Joins in Snowflake Snowpark

Spread the love

Contents hide

1. Introduction

2. Joins in Snowpark

3. Demonstration of JOINS in Snowpark

3.1. Join DataFrames in Snowpark

3.2. Join DataFrames referring to a Single Column Name in Snowpark

3.3. Rename Ambiguous Columns of Join operation Output in Snowpark

3.4. Rename Ambiguous Columns of Join operation Output using lsuffix and rsuffix

3.5. Join DataFrames based on Multiple Conditions in Snowpark.

3.6. Join Types in Snowpark

1. Introduction

Joins are used to combine rows from two or more tables, based on a related column between them. Joins allow for the creation of a comprehensive result set that incorporates relevant information from multiple tables.

In this article, let us explore how to join data between two DataFrames in Snowflake Snowpark.

2. Joins in Snowpark

The DataFrame.join method in Snowpark helps in performing a join of specified type on the data of the current DataFrame with another DataFrame based on a list of columns.

Syntax:

DataFrame.join(right DataFrame, <join_condition>, join_type=<join_type>)

Parameters:

right DataFrame – The other DataFrame to be joined with.

<join_condition> – The condition using which data in both the DataFrames are joined. The valid values for a join condition are

A column or a list of column names. When a column or list of column names are specified, this method assumes the same named columns are present in both the DataFrames.
Column names from both the DataFrames specifying the join condition.

<join_type> – The type of join to be applied to join data between two DataFrames.

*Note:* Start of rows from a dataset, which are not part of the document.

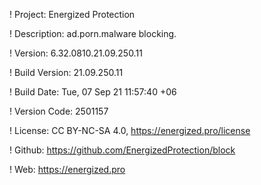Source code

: ! Project: Energized Protection

! Description: ad.porn.malware blocking.

! Version: 6.32.0810.21.09.250.11

! Build Version: 21.09.250.11

! Build Date: Tue, 07 Sep 21 11:57:40 +06

! Version Code: 2501157

! License: CC BY-NC-SA 4.0, https://energized.pro/license

! Github: https://github.com/EnergizedProtection/block

! Web: https://energized.pro
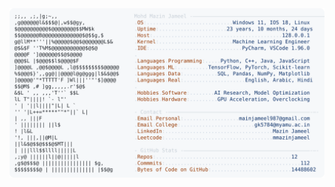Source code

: <picture>
  <source srcset="https://raw.githubusercontent.com/mmazinjameel/mmazinjameel/main/dark_mode.svg?v=1759148451" media="(prefers-color-scheme: dark)">
  <img src="https://raw.githubusercontent.com/mmazinjameel/mmazinjameel/main/light_mode.svg?v=1759148451">
</picture>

The Snowpark API for Python supports the following join types found in SQL.

SQL Join Type	Supported Value
Inner join	“inner” (the default value)
Left outer join	“left”, “leftouter”
Right outer join	“right”, “rightouter”
Full outer join	“full” “outer”, “fullouter”
Left semi join	“semi”, “leftsemi”
Left anti join	“anti”, “leftanti”
Cross join	“cross”

3. Demonstration of JOINS in Snowpark

Consider the EMPLOYEES and DEPARTMENTS data below for the demonstration of the implementation of the Joins in Snowpark.

#// create dataframe with employees data
employee_data = [
    [1,'TONY',101],
    [2,'STEVE',101],
    [3,'BRUCE',102],
    [4,'WANDA',102],
    [5,'VICTOR',103],
    [6,'HANK',105],
]

employee_schema = ["ID", "NAME", "DEPT_ID"]

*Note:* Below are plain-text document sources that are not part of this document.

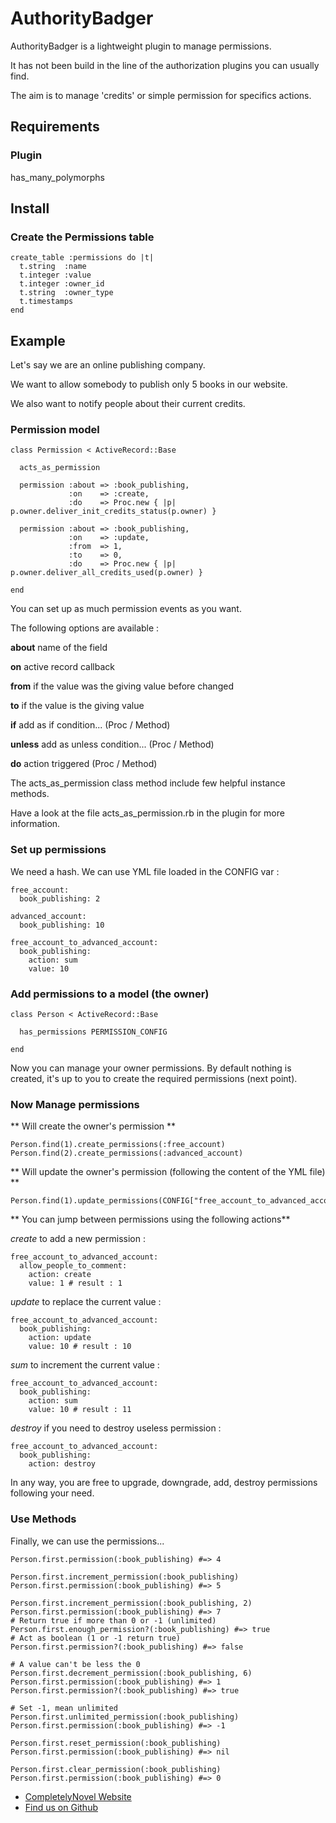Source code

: # AuthorityBadger

AuthorityBadger is a lightweight plugin to manage permissions.

It has not been build in the line of the authorization plugins you can usually find.

The aim is to manage 'credits' or simple permission for specifics actions.

## Requirements

### Plugin

has_many_polymorphs

## Install

### Create the Permissions table

    create_table :permissions do |t|
      t.string  :name
      t.integer :value
      t.integer :owner_id
      t.string  :owner_type
      t.timestamps
    end

## Example

Let's say we are an online publishing company.

We want to allow somebody to publish only 5 books in our website.

We also want to notify people about their current credits.

### Permission model

    class Permission < ActiveRecord::Base
  
      acts_as_permission

      permission :about => :book_publishing, 
                 :on    => :create,
                 :do    => Proc.new { |p| p.owner.deliver_init_credits_status(p.owner) }

      permission :about => :book_publishing, 
                 :on    => :update,
                 :from  => 1,
                 :to    => 0,
                 :do    => Proc.new { |p| p.owner.deliver_all_credits_used(p.owner) }
                              
    end

You can set up as much permission events as you want.


The following options are available :

**about** name of the field

**on** active record callback

**from** if the value was the giving value before changed

**to** if the value is the giving value

**if** add as if condition... (Proc / Method)

**unless** add as unless condition... (Proc / Method)

**do** action triggered (Proc / Method)


The acts_as_permission class method include few helpful instance methods.

Have a look at the file acts_as_permission.rb in the plugin for more information.

### Set up permissions

We need a hash. We can use YML file loaded in the CONFIG var :

    free_account:
      book_publishing: 2
      
    advanced_account:
      book_publishing: 10

    free_account_to_advanced_account:
      book_publishing:
        action: sum
        value: 10
      
### Add permissions to a model (the owner)

    class Person < ActiveRecord::Base

      has_permissions PERMISSION_CONFIG
  
    end

Now you can manage your owner permissions. By default nothing is created, it's up to you to create the required permissions (next point).

### Now Manage permissions

** Will create the owner's permission **

    Person.find(1).create_permissions(:free_account)
    Person.find(2).create_permissions(:advanced_account)

** Will update the owner's permission (following the content of the YML file) **

    Person.find(1).update_permissions(CONFIG["free_account_to_advanced_account"])

** You can jump between permissions using the following actions**

*create* to add a new permission :

    free_account_to_advanced_account:
      allow_people_to_comment:
        action: create
        value: 1 # result : 1

*update* to replace the current value :

    free_account_to_advanced_account:
      book_publishing:
        action: update
        value: 10 # result : 10

*sum* to increment the current value :

    free_account_to_advanced_account:
      book_publishing:
        action: sum
        value: 10 # result : 11

*destroy* if you need to destroy useless permission :

    free_account_to_advanced_account:
      book_publishing:
        action: destroy

In any way, you are free to upgrade, downgrade, add, destroy permissions following your need.
        
### Use Methods

Finally, we can use the permissions...

    Person.first.permission(:book_publishing) #=> 4
    
    Person.first.increment_permission(:book_publishing)
    Person.first.permission(:book_publishing) #=> 5
    
    Person.first.increment_permission(:book_publishing, 2)
    Person.first.permission(:book_publishing) #=> 7
    # Return true if more than 0 or -1 (unlimited)
    Person.first.enough_permission?(:book_publishing) #=> true
    # Act as boolean (1 or -1 return true)
    Person.first.permission?(:book_publishing) #=> false
    
    # A value can't be less the 0
    Person.first.decrement_permission(:book_publishing, 6) 
    Person.first.permission(:book_publishing) #=> 1
    Person.first.permission?(:book_publishing) #=> true
    
    # Set -1, mean unlimited
    Person.first.unlimited_permission(:book_publishing)
    Person.first.permission(:book_publishing) #=> -1
    
    Person.first.reset_permission(:book_publishing)
    Person.first.permission(:book_publishing) #=> nil
    
    Person.first.clear_permission(:book_publishing)
    Person.first.permission(:book_publishing) #=> 0
    
- [CompletelyNovel Website](http://www.completelynovel.com/ "CompletelyNovel")
- [Find us on Github](https://github.com/completelynovel "Github")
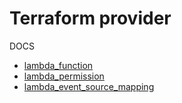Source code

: # Terraform provider

DOCS

- [lambda_function](https://www.terraform.io/docs/providers/aws/r/lambda_function.html)
- [lambda_permission](https://www.terraform.io/docs/providers/aws/r/lambda_permission.html)
- [lambda_event_source_mapping](https://www.terraform.io/docs/providers/aws/r/lambda_event_source_mapping.html)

df_emp =session.createDataFrame(employee_data, schema=employee_schema)
df_emp.show()

-----------------------------
|"ID"  |"NAME"  |"DEPT_ID"  |
-----------------------------
|1     |TONY    |101        |
|2     |STEVE   |101        |
|3     |BRUCE   |102        |
|4     |WANDA   |102        |
|5     |VICTOR  |103        |
|6     |HANK    |105        |
-----------------------------

#// create dataframe with departments data
department_data = [
    [101,'HR'],
    [102,'SALES'],
    [103,'IT'],
    [104,'FINANCE'],
]

department_schema = ["DEPT_ID", "NAME"]

df_dept =session.createDataFrame(department_data, schema=department_schema)
df_dept.show()

-----------------------
|"DEPT_ID"  |"NAME"   |
-----------------------
|101        |HR       |
|102        |SALES    |
|103        |IT       |
|104        |FINANCE  |
-----------------------

3.1. Join DataFrames in Snowpark

The EMPLOYEES and DEPARTMENTS DataFrames can be joined using the DataFrame.join method in Snowpark as shown below.

#// Joining two DataFrames

#// Method-1
df_emp.join(df_dept, df_emp.DEPT_ID == df_dept.DEPT_ID).show()

#// Method-2
df_emp.join(df_dept, df_emp["DEPT_ID"] == df_dept["DEPT_ID"]).show()

------------------------------------------------------------------------------
|"ID"  |"l_vrun_NAME"  |"l_vrun_DEPT_ID"  |"r_jc4z_DEPT_ID"  |"r_jc4z_NAME"  |
------------------------------------------------------------------------------
|1     |TONY           |101               |101               |HR             |
|2     |STEVE          |101               |101               |HR             |
|3     |BRUCE          |102               |102               |SALES          |
|4     |WANDA          |102               |102               |SALES          |
|5     |VICTOR         |103               |103               |IT             |
------------------------------------------------------------------------------

3.2. Join DataFrames referring to a Single Column Name in Snowpark

The DataFrames can be joined by referring to a single column name if the name of the column is same in both the DataFrames.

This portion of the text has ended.